Les mots de passe ne sont pas stockés directement, mais sont le résultat d'une conversion

Dans les systèmes modernes, les mots de passe que les utilisateurs saisissent ne sont généralement pas stockés directement dans la base de données, mais sont d'abord soumis à un hachage, ce qui les transforme en une chaîne illisible. Ce design vise à éviter que, lors d'une fuite de la base de données, les mots de passe originaux ne soient directement exposés. Cependant, bien que le hachage soit irréversible, il existe toujours une possibilité de déduction ou de correspondance, ce qui rend l'attaque par table arc-en-ciel une méthode viable.

Le mode de fonctionnement des attaques par table arc-en-ciel

Le concept des attaques par table arc-en-ciel n’est pas de déchiffrer en temps réel, mais plutôt de préparer à l'avance. Un attaquant crée à l'avance une base de données contenant de nombreux mots de passe courants et leurs valeurs de hachage correspondantes. Lorsqu'il obtient les valeurs de hachage du système cible, il peut alors comparer directement, sans avoir besoin de recalculer. L'efficacité est la clé de cette méthode, car le calcul a déjà été effectué en amont, et il suffit de rechercher les résultats lors de l'attaque.

Pourquoi cette méthode était-elle particulièrement efficace dans le passé

Dans les premiers systèmes, les mécanismes de protection des mots de passe étaient relativement simples, et les utilisateurs avaient tendance à utiliser des mots de passe de faible complexité, comme des dates de naissance ou des combinaisons de chiffres courants. Dans un tel environnement, la prévisibilité des résultats de hachage était plus élevée, et l'absence de mécanismes de protection supplémentaires a conduit à un taux de réussite assez élevé des attaques par table arc-en-ciel dans le passé. Cependant, cette situation a progressivement changé dans les systèmes modernes.

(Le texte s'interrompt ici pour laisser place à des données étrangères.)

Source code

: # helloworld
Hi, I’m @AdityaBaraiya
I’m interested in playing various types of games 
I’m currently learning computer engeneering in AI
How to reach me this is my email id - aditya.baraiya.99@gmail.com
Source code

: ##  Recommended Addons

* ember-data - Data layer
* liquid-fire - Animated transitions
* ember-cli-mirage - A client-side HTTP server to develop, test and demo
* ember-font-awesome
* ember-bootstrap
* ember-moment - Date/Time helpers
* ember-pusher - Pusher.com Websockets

Comment la technique de salage réduit l'efficacité des tables arc-en-ciel

Les systèmes modernes ajoutent généralement une donnée aléatoire avant le hachage d'un mot de passe, appelées "salt". Le salt sert à garantir que chaque utilisateur, même avec le même mot de passe, produira un résultat de hachage différent. Ainsi, une table arc-en-ciel ne peut pas établir une relation de correspondance universelle, car le même mot de passe entraînera des résultats différents sur différents comptes.

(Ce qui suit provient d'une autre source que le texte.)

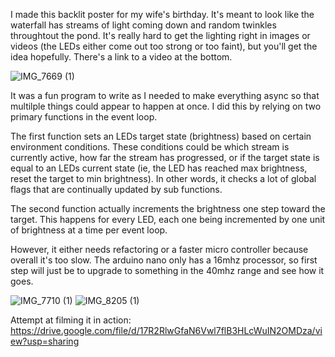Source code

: 
I made this backlit poster for my wife's birthday. It's meant to look like the waterfall has streams of light coming down and random twinkles throughtout the pond. It's really hard to get the lighting right in images or videos (the LEDs either come out too strong or too faint), but you'll get the idea hopefully. There's a link to a video at the bottom.
<!-- ![IMG_7669](https://user-images.githubusercontent.com/62268115/160714854-5aadd9a8-ec81-44d0-97cd-299af55dc829.JPG) -->
![IMG_7669 (1)](https://user-images.githubusercontent.com/62268115/160715069-0bdbd9e8-ca1e-4502-b364-ab24daa109bd.JPG)

It was a fun program to write as I needed to make everything async so that multilple things could appear to happen at once.  I did this by relying on two primary functions in the event loop. 

The first function sets an LEDs target state (brightness) based on certain environment conditions.  These conditions could be which stream is currently active, how far the stream has progressed, or if the target state is equal to an LEDs current state (ie, the LED has reached max brightness, reset the target to min brightness). In other words, it checks a lot of global flags that are continually updated by sub functions. 

The second function actually increments the brightness one step toward the target. This happens for every LED, each one being incremented by one unit of brightness at a time per event loop.

However, it either needs refactoring or a faster micro controller because overall it's too slow.  The arduino nano only has a 16mhz processor, so first step will just be to upgrade to something in the 40mhz range and see how it goes. 
<!-- ![IMG_8205](https://user-images.githubusercontent.com/62268115/160714895-6f6c1f19-63ac-4c38-97b4-10957c51bcf1.JPG) -->
<!-- ![IMG_7710](https://user-images.githubusercontent.com/62268115/160714900-6e3ce033-6913-45fe-8f5a-0bbb35d60feb.jpg) -->
![IMG_7710 (1)](https://user-images.githubusercontent.com/62268115/160715613-780f285b-3791-40fb-94da-faa04e61d059.jpg)
![IMG_8205 (1)](https://user-images.githubusercontent.com/62268115/160715625-69baa1c4-626d-482e-a7a3-58dc75c78b83.JPG)

Attempt at filming it in action:
https://drive.google.com/file/d/17R2RlwGfaN6Vwl7flB3HLcWuIN2OMDza/view?usp=sharing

Illustration des concepts de cybersécurité montrant la différence entre les attaques par table arc-en-ciel et le salage.

Les systèmes modernes sont-ils encore affectés ?

Dans la plupart des plateformes modernes, comme celles de Google, Apple, ou Microsoft, des mécanismes de hachage et de salage beaucoup plus robustes sont désormais adoptés, réduisant considérablement l'efficacité des attaques par table arc-en-ciel. Cependant, dans certaines situations, des risques subsistent, par exemple dans des systèmes anciens, des services non mis à jour, ou des plateformes avec des conceptions de sécurité faibles. Ces environnements, s'ils n'utilisent pas correctement le salage ou des algorithmes de hachage solides, peuvent encore être exploités.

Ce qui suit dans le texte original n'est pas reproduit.